Le rapport cite un certain nombre d’études économiques démontrant l’effet positif qu’a la recherche universitaire sur l’innovation et la productivité industrielle. Il laisse entendre, cependant, que le transfert des connaissances universitaires ne pourra fonctionner que si un “échange bidirectionnel, fondé sur la complémentarité des capacités des secteurs public et privé de la recherche” est mis en œuvre. S’inscrivant dans cet agencement, la propriété intellectuelle revêt une importance cruciale.
Les expériences dans un certain nombre de pays laissent entrevoir les avantages dont les universités peuvent bénéficier en adoptant une approche entrepreneuriale plus rigoureuse en matière de brevets et de licence. Dans certains cas, une telle approche a contribué à améliorer la qualité de la recherche universitaire et à mettre en place des mécanismes visant à promouvoir le transfert de technologies de pointe intéressantes du point de vue commercial. Aux États-Unis d’Amérique, par exemple, les études démontrent que l’activité des universités en matière de brevets et de licence a été essentielle à l’apparition de nouvelles industries et que les entreprises dérivées des universités américaines sont davantage susceptibles de se développer jusqu’à devenir des entreprises viables et créent un plus grand nombre d’emplois. Pareillement, les expériences au Japon et en Finlande montrent bien que les universités et les organismes publics de recherche peuvent exploiter leur potentiel d’innovation, en adoptant une politique efficace en matière de propriété intellectuelle qui transforme la recherche publique en actifs commerciaux précieux et promeut l’utilisation stratégique de ces actifs.

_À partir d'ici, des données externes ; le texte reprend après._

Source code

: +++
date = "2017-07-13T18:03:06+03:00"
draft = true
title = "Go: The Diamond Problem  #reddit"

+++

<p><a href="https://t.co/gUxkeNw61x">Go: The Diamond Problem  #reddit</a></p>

Mobiliser le potentiel d’innovation des universités
Comment, donc, peut-on mieux tirer parti de l’énorme potentiel des institutions universitaires d’Europe centrale et orientale afin d’exploiter tout le potentiel de la région et de stimuler la croissance économique? La Division de la coopération avec certains pays d’Europe et d’Asie de l’OMPI a élaboré une série d’outils permettant de relever les défis auxquels les pays d’Europe centrale et orientale sont confrontés lorsqu’il s’agit de renforcer les liens entre le milieu universitaire et le monde de l’entreprise. Ces outils, qui se composent d’études, de principes directeurs, de recommandations et de modèles de politiques, sont destinés à aider les pôles de recherche publics tout au long du processus d’innovation, de la conception à la commercialisation.
L’étude de l’OMPI sur Le transfert de technologie dans les pays en transition propose des recommandations générales qui contribuent à favoriser une collaboration universités-entreprises plus étroite. Elle formule des orientations générales pour le développement et la mise en œuvre de pratiques de transfert de technologie plus efficaces, avantageuses pour les deux parties.

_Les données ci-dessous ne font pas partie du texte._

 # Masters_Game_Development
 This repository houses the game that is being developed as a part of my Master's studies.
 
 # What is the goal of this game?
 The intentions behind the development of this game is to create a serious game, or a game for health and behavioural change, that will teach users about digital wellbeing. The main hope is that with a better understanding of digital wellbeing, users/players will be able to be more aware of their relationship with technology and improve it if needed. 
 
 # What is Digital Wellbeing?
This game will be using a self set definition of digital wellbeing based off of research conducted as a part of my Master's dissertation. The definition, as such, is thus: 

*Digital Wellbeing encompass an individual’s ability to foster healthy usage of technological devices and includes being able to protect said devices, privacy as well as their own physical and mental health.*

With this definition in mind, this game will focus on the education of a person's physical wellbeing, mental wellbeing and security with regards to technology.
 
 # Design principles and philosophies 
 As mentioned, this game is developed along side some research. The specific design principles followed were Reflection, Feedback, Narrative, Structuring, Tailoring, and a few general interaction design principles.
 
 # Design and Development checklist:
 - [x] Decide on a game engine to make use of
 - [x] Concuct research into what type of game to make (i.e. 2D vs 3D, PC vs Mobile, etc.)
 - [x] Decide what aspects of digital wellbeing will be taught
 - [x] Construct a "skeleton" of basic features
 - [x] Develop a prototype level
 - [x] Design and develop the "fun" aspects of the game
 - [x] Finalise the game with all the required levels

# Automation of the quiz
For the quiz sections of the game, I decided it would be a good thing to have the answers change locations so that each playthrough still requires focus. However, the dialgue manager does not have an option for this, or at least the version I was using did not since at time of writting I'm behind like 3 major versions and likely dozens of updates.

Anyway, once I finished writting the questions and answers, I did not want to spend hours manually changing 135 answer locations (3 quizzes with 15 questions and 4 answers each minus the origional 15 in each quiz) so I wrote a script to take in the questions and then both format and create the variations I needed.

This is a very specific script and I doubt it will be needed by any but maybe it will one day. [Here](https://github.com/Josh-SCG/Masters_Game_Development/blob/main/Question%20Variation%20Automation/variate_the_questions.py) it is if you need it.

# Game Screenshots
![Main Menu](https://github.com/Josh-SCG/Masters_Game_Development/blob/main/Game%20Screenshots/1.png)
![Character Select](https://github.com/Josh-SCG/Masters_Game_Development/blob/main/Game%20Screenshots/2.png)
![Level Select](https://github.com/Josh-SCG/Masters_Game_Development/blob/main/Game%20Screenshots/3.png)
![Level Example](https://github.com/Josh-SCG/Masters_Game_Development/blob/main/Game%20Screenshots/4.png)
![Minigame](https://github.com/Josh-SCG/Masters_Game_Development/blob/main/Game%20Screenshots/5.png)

De la même manière, les principes directeurs de l’OMPI sur La gestion de la propriété intellectuelle à un stade précoce de l’innovation au sein des universités dans les pays en transition recensent-ils les pratiques efficaces de gestion de la propriété intellectuelle pour les innovations à un stade précoce. Ces principes directeurs reposent sur une étude comparative des pratiques actuelles qui cerne les goulets d’étranglement dans le processus d’innovation considéré. Ils s’articulent autour de trois axes principaux, à savoir le transfert de technologie, les organismes de transfert de technologie et la gestion des droits de propriété intellectuelle au sein des universités, et fournissent des indications utiles sur toute une série de questions concernant notamment la gestion des portefeuilles de brevets, les stratégies efficaces de commercialisation et la gestion de la technologie. Ce guide pratique définit une marche à suivre pour ceux qui souhaitent tirer parti de la valeur commerciale de la recherche universitaire. Il inventorie les risques potentiels et dégage les solutions envisageables dans le cadre de la commercialisation d’une technologie.

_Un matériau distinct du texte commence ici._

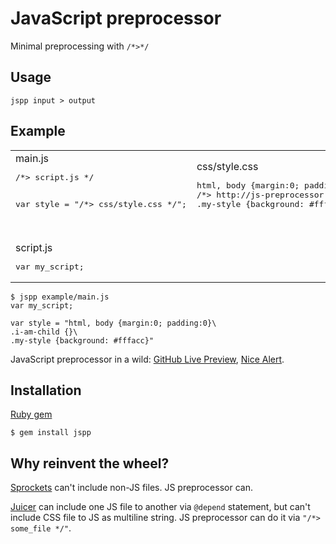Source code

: JavaScript preprocessor
===============
Minimal preprocessing with `/*>*/`


Usage
----
`jspp input > output`

Example
----
<table><tr>
<td>main.js
<pre>/*> script.js */

var style = "/*> css/style.css */";</pre></td>
<td>css/style.css
<pre>html, body {margin:0; padding:0}
/*> http://js-preprocessor.com/example/css/child.css */
.my-style {background: #fffacc}
</pre></td>
<td><br/>css/child.css
<pre>.i-am-child {}
</pre></td>
</tr><tr>
<td><br/>script.js
<pre>var my_script;</pre></td>
</tr></table>

    $ jspp example/main.js
    var my_script;
    
    var style = "html, body {margin:0; padding:0}\
    .i-am-child {}\
    .my-style {background: #fffacc}"

JavaScript preprocessor in a wild:
[GitHub Live Preview](http://github.com/NV/github-live-preview),
[Nice Alert](http://github.com/NV/nice-alert.js).

Installation
----
[Ruby gem](http://rubygems.org/gems/jspp)

    $ gem install jspp

Why reinvent the wheel?
----
[Sprockets](http://github.com/sstephenson/sprockets) can't include non-JS files.
JS preprocessor can.

[Juicer](http://github.com/cjohansen/juicer) can include one JS file to another via
`@depend` statement, but can't include CSS file to JS as multiline string. 
JS preprocessor can do it via `"/*> some_file */"`.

Le Modèle de politique en matière de propriété intellectuelle à l’intention des universités et des organismes de recherche de l’OMPI vient compléter la série d’outils mis à disposition pour favoriser le développement d’écosystèmes nationaux de l’innovation dans la région. Modèle destiné à soutenir les universités dans l’élaboration de leurs propres politiques en matière de propriété intellectuelle, il présente les différents droits et stratégies pouvant être utilisés en vue de protéger, d’exploiter et de commercialiser des actifs de propriété intellectuelle.
Les universités et les organismes publics de recherche peuvent tirer d’importants bénéfices de la mise en œuvre d’une stratégie globale de propriété intellectuelle. Une telle démarche est prometteuse en termes de viabilité financière à long terme, grâce à la possibilité de création de sources de revenu provenant de la concession de licences sur des technologies issues de la recherche. Cette démarche est également susceptible d’améliorer, sur le plan qualitatif, la recherche et développement. La commercialisation de technologies de pointe et la création de start-up dérivées d’universités offrent aux étudiants de troisième cycle des possibilités d’emploi intéressantes. Par ricochet, cela peut encourager la venue d’étudiants et de chercheurs talentueux, aux idées neuves et aux aptitudes nouvelles. Qui plus est, une fois mise en place une politique institutionnelle de la propriété intellectuelle efficace, l’université est bien placée pour profiter des opportunités de collaboration internationale en matière de recherche. La complexité des défis scientifiques actuels est telle qu’en l’absence de partenariats reposant sur des accords de propriété intellectuelle solides, peu de progrès scientifiques à l’incidence importante peuvent être réalisés. Comme l’a récemment indiqué un universitaire, les pratiques de recherche sont passées depuis quelque temps du mode du “publier ou périr” à celui du “s’associer ou périr”.
L’utilisation efficace de la propriété intellectuelle dépend toutefois de la compréhension du fonctionnement du système et de la façon dont il peut être utilisé de la manière la plus avantageuse. Si des progrès considérables ont été accomplis en termes de sensibilisation à la propriété intellectuelle ces dernières années, il reste encore beaucoup à faire. Outre l’éventail des formations sur la propriété intellectuelle proposées par l’Académie de l’OMPI, l’Organisation a mis sur pied un outil pour l’enseignement de la propriété intellectuelle dans les pays d’Europe centrale et orientale. Cet outil détermine les besoins particuliers de ces pays en matière de propriété intellectuelle, eu égard à la formation et à l’éducation. Il propose des programmes de base ainsi que des méthodes innovantes d’enseignement de la propriété intellectuelle.
Comme Thomas Edison l’a fait observer, “[l]e génie est fait de 1% d’inspiration et de 99% de transpiration”. Ce n’est qu’en instaurant un système de mesures visant à stimuler la créativité et à en exploiter efficacement les fruits grâce à l’utilisation de la propriété intellectuelle que nous pourrons veiller à ce que tout le travail investi dans l’innovation au sein des universités et des organismes publics de recherche ne soit pas gaspillé. Une stratégie efficace de la propriété intellectuelle constitue un élément essentiel pour faire en sorte que la région soit en mesure de développer et d’exploiter pleinement sa capacité à innover et, par là-même, à stimuler la croissance économique à long terme.